慶応3年(1867)12月9日、朝廷はいわゆる「王政復古の大号令」を発します。これは10月14日に徳川慶喜による大政奉還を受けたものでした。幕府や摂政・関白職を廃止し、新たに総裁・議定(ぎじょう)・参与の三職を設置するなど、新たな政治主体を作り出そうというものでした。この結果、徳川家を中心とする旧幕府軍と薩摩・長州を中心とする新政府軍の間で引き起こされたのが戊辰戦争です。
翌慶応4年(1868)1月3日、鳥羽伏見の戦いを引き金として、旧幕府軍と新政府軍が各所で戦闘をおこなっていきます。鳥羽伏見の戦いで勝利をおさめた新政府軍は、東征軍を編成して、東海道を進軍していきます。一方、敗戦をうけて、大坂城を離れた徳川慶喜は上野寛永寺に移って謹慎します。新政府軍内では、慶喜や旧幕府軍に対する処遇についてさまざまな意見が交錯していました。
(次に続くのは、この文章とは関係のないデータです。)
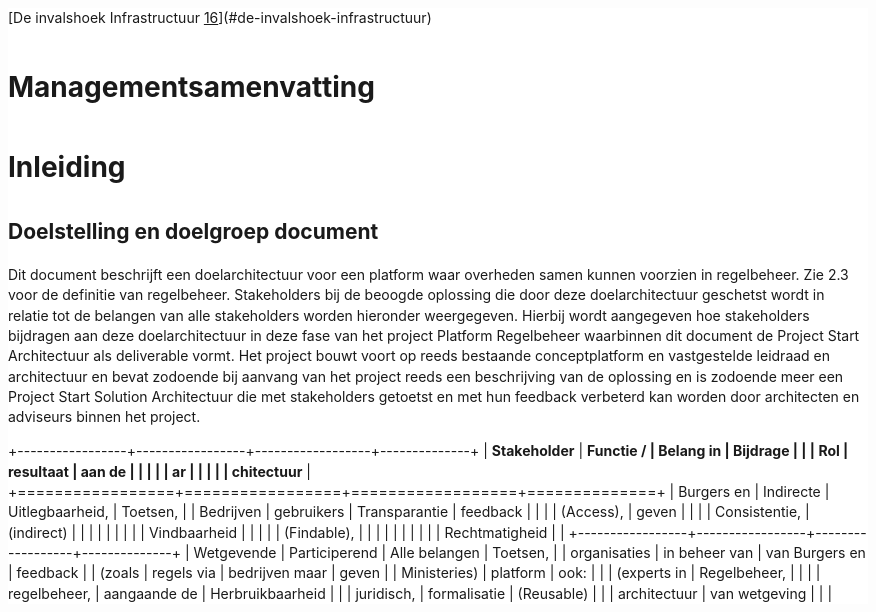[De invalshoek Infrastructuur
[16](#de-invalshoek-infrastructuur)](#de-invalshoek-infrastructuur)

# Managementsamenvatting

# Inleiding

## Doelstelling en doelgroep document

Dit document beschrijft een doelarchitectuur voor een platform waar
overheden samen kunnen voorzien in regelbeheer. Zie 2.3 voor de
definitie van regelbeheer. Stakeholders bij de beoogde oplossing die
door deze doelarchitectuur geschetst wordt in relatie tot de belangen
van alle stakeholders worden hieronder weergegeven. Hierbij wordt
aangegeven hoe stakeholders bijdragen aan deze doelarchitectuur in deze
fase van het project Platform Regelbeheer waarbinnen dit document de
Project Start Architectuur als deliverable vormt. Het project bouwt
voort op reeds bestaande conceptplatform en vastgestelde leidraad en
architectuur en bevat zodoende bij aanvang van het project reeds een
beschrijving van de oplossing en is zodoende meer een Project Start
Solution Architectuur die met stakeholders getoetst en met hun feedback
verbeterd kan worden door architecten en adviseurs binnen het project.

+-----------------+-----------------+------------------+--------------+
| **Stakeholder** | **Functie /     | **Belang in      | **Bijdrage   |
|                 | Rol**           | resultaat**      | aan de       |
|                 |                 |                  | ar           |
|                 |                 |                  | chitectuur** |
+=================+=================+==================+==============+
| Burgers en      | Indirecte       | Uitlegbaarheid,  | Toetsen,     |
| Bedrijven       | gebruikers      | Transparantie    | feedback     |
|                 |                 | (Access),        | geven        |
|                 |                 | Consistentie,    | (indirect)   |
|                 |                 |                  |              |
|                 |                 | Vindbaarheid     |              |
|                 |                 | (Findable),      |              |
|                 |                 |                  |              |
|                 |                 | Rechtmatigheid   |              |
+-----------------+-----------------+------------------+--------------+
| Wetgevende      | Participerend   | Alle belangen    | Toetsen,     |
| organisaties    | in beheer van   | van Burgers en   | feedback     |
| (zoals          | regels via      | bedrijven maar   | geven        |
| Ministeries)    | platform        | ook:             |              |
| (experts in     | Regelbeheer,    |                  |              |
| regelbeheer,    | aangaande de    | Herbruikbaarheid |              |
| juridisch,      | formalisatie    | (Reusable)       |              |
| architectuur    | van wetgeving   |                  |              |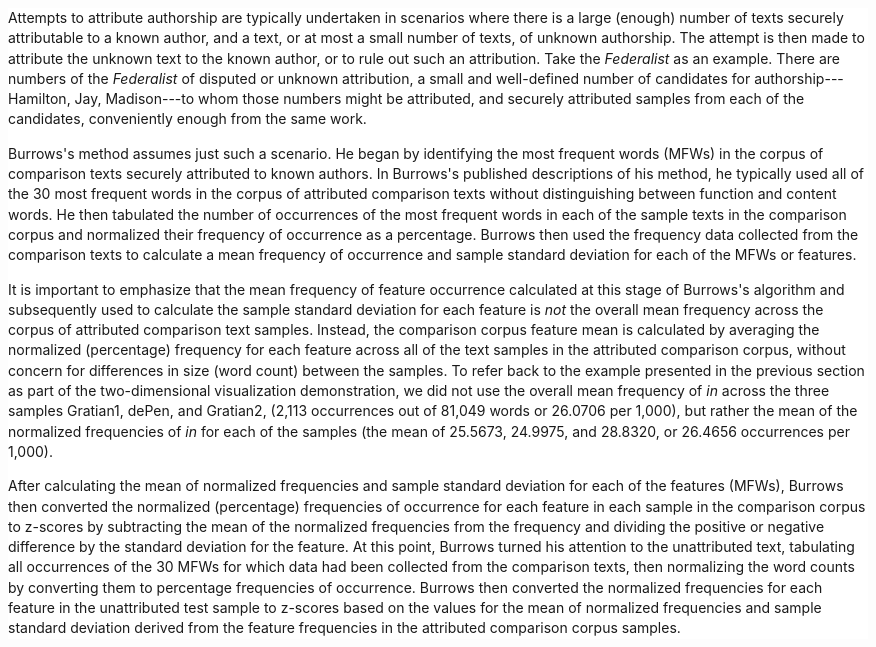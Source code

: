 
Attempts to attribute authorship are typically undertaken in scenarios
where there is a large (enough) number of texts securely attributable
to a known author, and a text, or at most a small number of texts,
of unknown authorship. The attempt is then made to attribute the
unknown text to the known author, or to rule out such an
attribution. Take the *Federalist* as an example. There are numbers
of the *Federalist* of disputed or unknown attribution, a small and
well-defined number of candidates for authorship---Hamilton, Jay,
Madison---to whom those numbers might be attributed, and securely
attributed samples from each of the candidates, conveniently enough
from the same work.

Burrows's method assumes just such a scenario. He began by
identifying the most frequent words (MFWs) in the corpus of comparison
texts securely attributed to known authors. In Burrows's published
descriptions of his method, he typically used all of the 30
most frequent words in the corpus of attributed comparison texts
without distinguishing between function and content words. He then
tabulated the number of occurrences of the most frequent words in
each of the sample texts in the comparison corpus and normalized
their frequency of occurrence as a percentage. Burrows then used
the frequency data collected from the comparison texts to calculate
a mean frequency of occurrence and sample standard deviation for
each of the MFWs or features.

It is important to emphasize that the mean frequency of feature
occurrence calculated at this stage of Burrows's algorithm and
subsequently used to calculate the sample standard deviation for
each feature is *not* the overall mean frequency across the corpus
of attributed comparison text samples. Instead, the comparison
corpus feature mean is calculated by averaging the normalized
(percentage) frequency for each feature across all of the text
samples in the attributed comparison corpus, without concern for
differences in size (word count) between the samples. To refer back
to the example presented in the previous section as part of the
two-dimensional visualization demonstration, we did not use the
overall mean frequency of *in* across the three samples Gratian1,
dePen, and Gratian2, (2,113 occurrences out of 81,049 words or
26.0706 per 1,000), but rather the mean of the normalized frequencies
of *in* for each of the samples (the mean of 25.5673, 24.9975, and
28.8320, or 26.4656 occurrences per 1,000).

After calculating the mean of normalized frequencies and sample
standard deviation for each of the features (MFWs), Burrows then
converted the normalized (percentage) frequencies of occurrence for
each feature in each sample in the comparison corpus to z-scores
by subtracting the mean of the normalized frequencies from the
frequency and dividing the positive or negative difference by the
standard deviation for the feature. At this point, Burrows turned
his attention to the unattributed text, tabulating all occurrences
of the 30 MFWs for which data had been collected from the comparison
texts, then normalizing the word counts by converting them to
percentage frequencies of occurrence. Burrows then converted the
normalized frequencies for each feature in the unattributed test
sample to z-scores based on the values for the mean of normalized
frequencies and sample standard deviation derived from the feature
frequencies in the attributed comparison corpus samples.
3月13日、14日の両日、徳川家を代表して会計総裁大久保一翁と陸軍総裁勝海舟ら、新政府軍を代表して大総督府参謀西郷隆盛らによる江戸開城交渉が、田町の薩摩藩邸でおこなわれました。この場で、江戸城の明け渡しと慶喜の水戸謹慎などが決められ、江戸城総攻撃は中止されました。そして、4月11日に慶喜は上野を出発して水戸の弘道館へ移り、江戸城は新政府軍に引き渡され、21日に大総督府有栖川宮熾仁(ありすがわのみやたるひと)親王が江戸入城を果たしました。その後、江戸市中や周辺地域では、官軍に対する反発から旧幕府軍との小競り合いが起こり、閏4月3日には撒兵隊(さっぺいたい)による市川・船橋戦争、5月15日には上野彰義隊との上野戦争が引き起こされましたが、いずれも旧幕府軍の敗北に終わっています。